I became fascinated with a pine tree and started making statements about it in my head. As my mind started racing faster and faster my thoughts grew more profound and cosmic in scope, but I was still pondering the nature of the tree. And the nature of language too, at the same time. The tree was the object, and the revelation was really more about language itself, and how it shapes thought or something like that. Maybe how it reveals the nature of reality, if we're capable of seeing deep enough, which we normally aren't. I went through this progression - first I was excitedly noticing things like "When we say "the tree is green" it's really an imperfect attempt to just say
"the tree IS" - but as imperfect humans we limit our understanding and focus only on one aspect of it - the greenness." My thoughts kept upgrading and expanding from there until I realized that using a tree - or any object - as a focal point was just an example, a single thing that represents Everything, or the All (I thought of it as Everything at the time).

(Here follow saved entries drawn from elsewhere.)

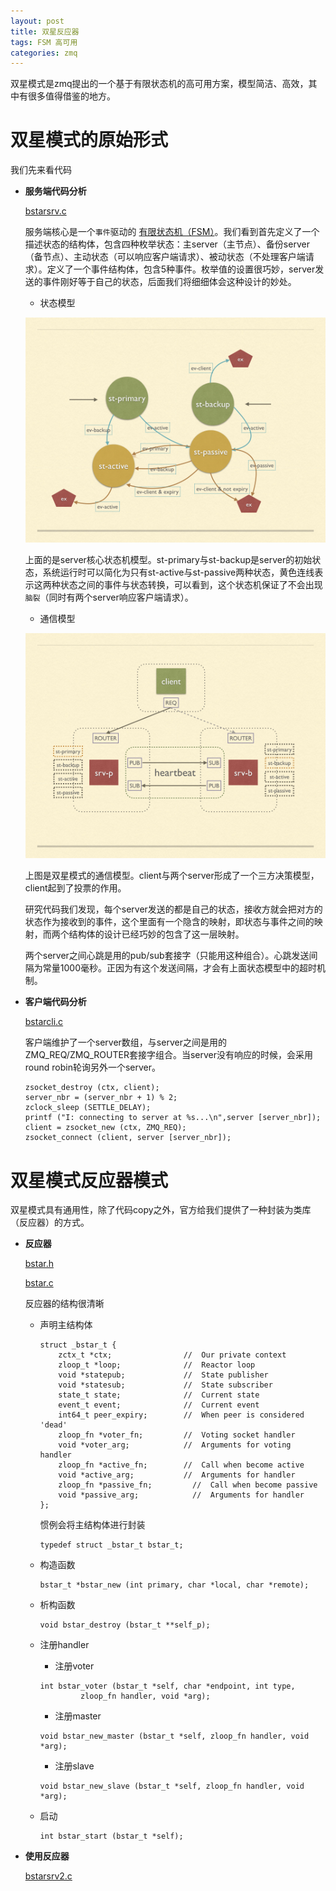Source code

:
 ```yaml
---
layout: post
title: 双星反应器
tags: FSM 高可用
categories: zmq
---
```


双星模式是zmq提出的一个基于有限状态机的高可用方案，模型简洁、高效，其中有很多值得借鉴的地方。

# 双星模式的原始形式

我们先来看代码

- **服务端代码分析**
	
	[bstarsrv.c][bstarsrv.c]
	
	服务端核心是一个`事件`驱动的 [有限状态机（FSM）][fsm]。我们看到首先定义了一个描述状态的结构体，包含四种枚举状态：主server（主节点）、备份server（备节点）、主动状态（可以响应客户端请求）、被动状态（不处理客户端请求）。定义了一个事件结构体，包含5种事件。枚举值的设置很巧妙，server发送的事件刚好等于自己的状态，后面我们将细细体会这种设计的妙处。
	
	* 状态模型
	
	![state-machine](/static/img/zmq/st.001.jpg)
	
	上面的是server核心状态机模型。st-primary与st-backup是server的初始状态，系统运行时可以简化为只有st-active与st-passive两种状态，黄色连线表示这两种状态之间的事件与状态转换，可以看到，这个状态机保证了不会出现`脑裂`（同时有两个server响应客户端请求）。
	
	* 通信模型
	
	![state-machine](/static/img/zmq/st.002.jpg)
	
	上图是双星模式的通信模型。client与两个server形成了一个三方决策模型，client起到了投票的作用。
	
	研究代码我们发现，每个server发送的都是自己的状态，接收方就会把对方的状态作为接收到的事件，这个里面有一个隐含的映射，即状态与事件之间的映射，而两个结构体的设计已经巧妙的包含了这一层映射。
	
	两个server之间心跳是用的pub/sub套接字（只能用这种组合）。心跳发送间隔为常量1000毫秒。正因为有这个发送间隔，才会有上面状态模型中的超时机制。

- **客户端代码分析**
	
	[bstarcli.c][bstarcli.c]
	
	客户端维护了一个server数组，与server之间是用的ZMQ_REQ/ZMQ_ROUTER套接字组合。当server没有响应的时候，会采用round robin轮询另外一个server。
	
	```
	zsocket_destroy (ctx, client);
    server_nbr = (server_nbr + 1) % 2;
    zclock_sleep (SETTLE_DELAY);
    printf ("I: connecting to server at %s...\n",server [server_nbr]);
    client = zsocket_new (ctx, ZMQ_REQ);
    zsocket_connect (client, server [server_nbr]);
	```


# 双星模式反应器模式

双星模式具有通用性，除了代码copy之外，官方给我们提供了一种封装为类库（反应器）的方式。

- **反应器**

	[bstar.h][bstar.h]
	
	[bstar.c][bstar.c]
	
	反应器的结构很清晰
	
	* 声明主结构体
	
		```
		struct _bstar_t {
    		zctx_t *ctx;                //  Our private context
    		zloop_t *loop;              //  Reactor loop
    		void *statepub;             //  State publisher
    		void *statesub;             //  State subscriber
    		state_t state;              //  Current state
    		event_t event;              //  Current event
    		int64_t peer_expiry;        //  When peer is considered 'dead'
    		zloop_fn *voter_fn;         //  Voting socket handler
    		void *voter_arg;            //  Arguments for voting handler
    		zloop_fn *active_fn;        //  Call when become active
    		void *active_arg;           //  Arguments for handler
    		zloop_fn *passive_fn;         //  Call when become passive
    		void *passive_arg;            //  Arguments for handler
		};
		```
		惯例会将主结构体进行封装 
		
		```
		typedef struct _bstar_t bstar_t;
		```
	* 构造函数
	
		```
		bstar_t *bstar_new (int primary, char *local, char *remote);
		```
	* 析构函数
	
		```
		void bstar_destroy (bstar_t **self_p);
		```
	* 注册handler
		
		* 注册voter
		
		```
		int bstar_voter (bstar_t *self, char *endpoint, int type,
                 zloop_fn handler, void *arg);
		```
		* 注册master
		
		```
		void bstar_new_master (bstar_t *self, zloop_fn handler, void *arg);
		```
		* 注册slave
		
		```
		void bstar_new_slave (bstar_t *self, zloop_fn handler, void *arg);
		```
	* 启动  
	
		```
		int bstar_start (bstar_t *self);
		```
		
- **使用反应器**
	
	[bstarsrv2.c][bstarsrv2.c]
	

[fsm]:https://en.wikipedia.org/wiki/Finite-state_machine
[bstarsrv.c]:https://github.com/imatix/zguide/blob/master/examples/C/bstarsrv.c
[bstarcli.c]:https://github.com/imatix/zguide/blob/master/examples/C/bstarcli.c
[bstar.h]:https://github.com/imatix/zguide/blob/master/examples/C/bstar.h
[bstar.c]:https://github.com/imatix/zguide/blob/master/examples/C/bstar.c
[bstarsrv2.c]:https://github.com/imatix/zguide/blob/master/examples/C/bstarsrv2.c

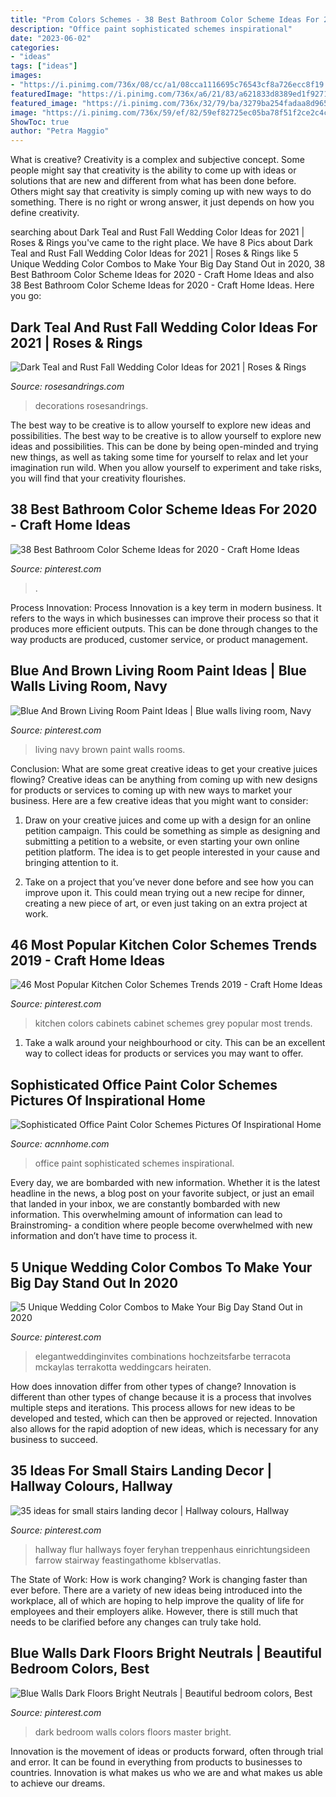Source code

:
 ```yaml
---
title: "Prom Colors Schemes - 38 Best Bathroom Color Scheme Ideas For 2020"
description: "Office paint sophisticated schemes inspirational"
date: "2023-06-02"
categories:
- "ideas"
tags: ["ideas"]
images:
- "https://i.pinimg.com/736x/08/cc/a1/08cca1116695c76543cf8a726ecc8f19.jpg"
featuredImage: "https://i.pinimg.com/736x/a6/21/83/a621833d8389ed1f927198bc296fd58f.jpg"
featured_image: "https://i.pinimg.com/736x/32/79/ba/3279ba254fadaa8d965eb9541804e2f3.jpg"
image: "https://i.pinimg.com/736x/59/ef/82/59ef82725ec05ba78f51f2ce2c4ca897.jpg"
ShowToc: true
author: "Petra Maggio"
---
```



What is creative?
Creativity is a complex and subjective concept. Some people might say that creativity is the ability to come up with ideas or solutions that are new and different from what has been done before. Others might say that creativity is simply coming up with new ways to do something. There is no right or wrong answer, it just depends on how you define creativity.

	

		
searching about Dark Teal and Rust Fall Wedding Color Ideas for 2021 | Roses &amp; Rings you've came to the right place. We have 8 Pics about Dark Teal and Rust Fall Wedding Color Ideas for 2021 | Roses &amp; Rings like 5 Unique Wedding Color Combos to Make Your Big Day Stand Out in 2020, 38 Best Bathroom Color Scheme Ideas for 2020 - Craft Home Ideas and also 38 Best Bathroom Color Scheme Ideas for 2020 - Craft Home Ideas. Here you go:
		
    
## Dark Teal And Rust Fall Wedding Color Ideas For 2021 | Roses &amp; Rings

<img loading=lazy src="http://www.rosesandrings.com/wp-content/uploads/2020/07/Dark-teal-and-burnt-orange-rust-fall-wedding-color-ideas-2021-3-439x1024.jpg" onerror="this.onerror=null;this.src='https://tse2.mm.bing.net/th?id=OIP.oJX4bIAv5n083umrnDL9WAAAAA&amp;pid=15.1';" alt="Dark Teal and Rust Fall Wedding Color Ideas for 2021 | Roses &amp; Rings">

_Source: rosesandrings.com_

>decorations rosesandrings. 

	

The best way to be creative is to allow yourself to explore new ideas and possibilities.
The best way to be creative is to allow yourself to explore new ideas and possibilities. This can be done by being open-minded and trying new things, as well as taking some time for yourself to relax and let your imagination run wild. When you allow yourself to experiment and take risks, you will find that your creativity flourishes.

    
## 38 Best Bathroom Color Scheme Ideas For 2020 - Craft Home Ideas

<img loading=lazy src="https://i.pinimg.com/736x/08/cc/a1/08cca1116695c76543cf8a726ecc8f19.jpg" onerror="this.onerror=null;this.src='https://tse3.mm.bing.net/th?id=OIP.hpgF4uN0Z6homULqRQKb5AHaMV&amp;pid=15.1';" alt="38 Best Bathroom Color Scheme Ideas for 2020 - Craft Home Ideas">

_Source: pinterest.com_

>. 

	

Process Innovation:
Process Innovation is a key term in modern business. It refers to the ways in which businesses can improve their process so that it produces more efficient outputs. This can be done through changes to the way products are produced, customer service, or product management.

    
## Blue And Brown Living Room Paint Ideas | Blue Walls Living Room, Navy

<img loading=lazy src="https://i.pinimg.com/736x/a6/21/83/a621833d8389ed1f927198bc296fd58f.jpg" onerror="this.onerror=null;this.src='https://tse1.mm.bing.net/th?id=OIP.0F0kPER3PUGGv5lM1F_FawHaKE&amp;pid=15.1';" alt="Blue And Brown Living Room Paint Ideas | Blue walls living room, Navy">

_Source: pinterest.com_

>living navy brown paint walls rooms. 

	

Conclusion: What are some great creative ideas to get your creative juices flowing?
Creative ideas can be anything from coming up with new designs for products or services to coming up with new ways to market your business. Here are a few creative ideas that you might want to consider: 
1. Draw on your creative juices and come up with a design for an online petition campaign. This could be something as simple as designing and submitting a petition to a website, or even starting your own online petition platform. The idea is to get people interested in your cause and bringing attention to it. 

2. Take on a project that you’ve never done before and see how you can improve upon it. This could mean trying out a new recipe for dinner, creating a new piece of art, or even just taking on an extra project at work.

    
## 46 Most Popular Kitchen Color Schemes Trends 2019 - Craft Home Ideas

<img loading=lazy src="https://i.pinimg.com/736x/a4/f8/af/a4f8aff643b46cd79abf22413c272243.jpg" onerror="this.onerror=null;this.src='https://tse1.mm.bing.net/th?id=OIP.nk0F3r3oIT1CJsWTdXE4-QHaLZ&amp;pid=15.1';" alt="46 Most Popular Kitchen Color Schemes Trends 2019 - Craft Home Ideas">

_Source: pinterest.com_

>kitchen colors cabinets cabinet schemes grey popular most trends. 

	

1. Take a walk around your neighbourhood or city. This can be an excellent way to collect ideas for products or services you may want to offer.

    
## Sophisticated Office Paint Color Schemes Pictures Of Inspirational Home

<img loading=lazy src="https://www.acnnhome.com/wp-content/uploads/2018/12/sophisticated-office-paint-color-schemes-pictures-of-20-inspirational-home-ideas-and-home-ideas-228-738x658.jpg" onerror="this.onerror=null;this.src='https://tse2.mm.bing.net/th?id=OIP.GiJOK2uSnZ2gqBQ3-NWJ3QHaGm&amp;pid=15.1';" alt="Sophisticated Office Paint Color Schemes Pictures Of Inspirational Home">

_Source: acnnhome.com_

>office paint sophisticated schemes inspirational. 

	

Every day, we are bombarded with new information. Whether it is the latest headline in the news, a blog post on your favorite subject, or just an email that landed in your inbox, we are constantly bombarded with new information. This overwhelming amount of information can lead to Brainstroming- a condition where people become overwhelmed with new information and don’t have time to process it.

    
## 5 Unique Wedding Color Combos To Make Your Big Day Stand Out In 2020

<img loading=lazy src="https://i.pinimg.com/736x/59/ef/82/59ef82725ec05ba78f51f2ce2c4ca897.jpg" onerror="this.onerror=null;this.src='https://tse3.mm.bing.net/th?id=OIP.1IhJpXuEOh3n4is4mS5OgwHaPx&amp;pid=15.1';" alt="5 Unique Wedding Color Combos to Make Your Big Day Stand Out in 2020">

_Source: pinterest.com_

>elegantweddinginvites combinations hochzeitsfarbe terracota mckaylas terrakotta weddingcars heiraten. 

	

How does innovation differ from other types of change?
Innovation is different than other types of change because it is a process that involves multiple steps and iterations. This process allows for new ideas to be developed and tested, which can then be approved or rejected. Innovation also allows for the rapid adoption of new ideas, which is necessary for any business to succeed.

    
## 35 Ideas For Small Stairs Landing Decor | Hallway Colours, Hallway

<img loading=lazy src="https://i.pinimg.com/736x/40/29/0b/40290b0f60e9fa07835b7e8269c9bb1e.jpg" onerror="this.onerror=null;this.src='https://tse3.mm.bing.net/th?id=OIP.DOwfcJlKlnNf6r11RKnshgAAAA&amp;pid=15.1';" alt="35 ideas for small stairs landing decor | Hallway colours, Hallway">

_Source: pinterest.com_

>hallway flur hallways foyer feryhan treppenhaus einrichtungsideen farrow stairway feastingathome kblservatlas. 

	

The State of Work: How is work changing?
Work is changing faster than ever before. There are a variety of new ideas being introduced into the workplace, all of which are hoping to help improve the quality of life for employees and their employers alike. However, there is still much that needs to be clarified before any changes can truly take hold.

    
## Blue Walls Dark Floors Bright Neutrals | Beautiful Bedroom Colors, Best

<img loading=lazy src="https://i.pinimg.com/736x/32/79/ba/3279ba254fadaa8d965eb9541804e2f3.jpg" onerror="this.onerror=null;this.src='https://tse3.mm.bing.net/th?id=OIP.855U5Zw5htoFShXUAhMWSQHaKT&amp;pid=15.1';" alt="Blue Walls Dark Floors Bright Neutrals | Beautiful bedroom colors, Best">

_Source: pinterest.com_

>dark bedroom walls colors floors master bright. 

	

Innovation is the movement of ideas or products forward, often through trial and error. It can be found in everything from products to businesses to countries. Innovation is what makes us who we are and what makes us able to achieve our dreams.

Incidentally, this is another example of
"from the One come Many" (or All!). And my final revelation before my friend came out of his Grandma's house with the money we had earned by mowing her lawn that afternoon was this -
"Every sentence we say is an imperfect attempt at the Ultimate Sentence which is this -
EVERYTHING IS".
This has remained the most profound moment of my life ever since, and many times I've pondered it and worked deeper into it. Tried to unravel its secrets. And now I feel like I have a flash of insight into it. I now believe this experience was an encounter with the Self - with the God Image inside - the Unconscious. It had given me a vision - a revelation in linguistic terms about the Pleroma - the Ein Sof, the Infinite - and about the normally limited/limiting nature of our feeble conscious minds. I suppose this was one of those experiences of the Sublime; of Oceanic Thoughts.
So.
I have personally had an experience similar to Jung's odyssey that resulted in the writing of
the Red Book, though obviously not on the same scale and only lasting a few minutes. I think for him it had to be massive and difficult, because he was being given a huge revelation - a whole succession of them, transforming him into a modern prophet of sorts - a Gnostic seer. In my case it was a much smaller (but still incredibly profound) revelation. I'm not slated to change the world at a time of great turmoil (On the verge of WWI) like Jung was, or to bring a newborn psychology into the world. Well, that's sort of a relief! So when he indicates that it can take many years and you must go through hell seemingly endlessly and face demons of all descriptions - that's probably only for the high level dudes like him. The rest of us can experience it much more easily and faster - at least in certain circumstances. I have heard that LSD can have that kind of (revelatory) effect on a person if and only if they're philosophically or spiritually oriented to begin with - but if you approach it as a recreational drug then all you'll get from it is some trippy visuals and thoughts or something. Not sure if that's true - just relating it. I've sort of wanted to try more acid since then but haven't done it. I'm just glad I had a good trip and don't want to tempt fate. At least I have this one experience to dwell on and contemplate for the rest of my life. And now I'm very glad that reading about Gnosticism has allowed me to put it into perspective and understand it a lot better.
Oh - I'm not sure I explained this part - the reason I connected this experience as the Self is because of the idea of
Completeness -
Totality. That's always what the Self represents - the
fullness of what you can be. All your parts united in wholeness. The One from the Many.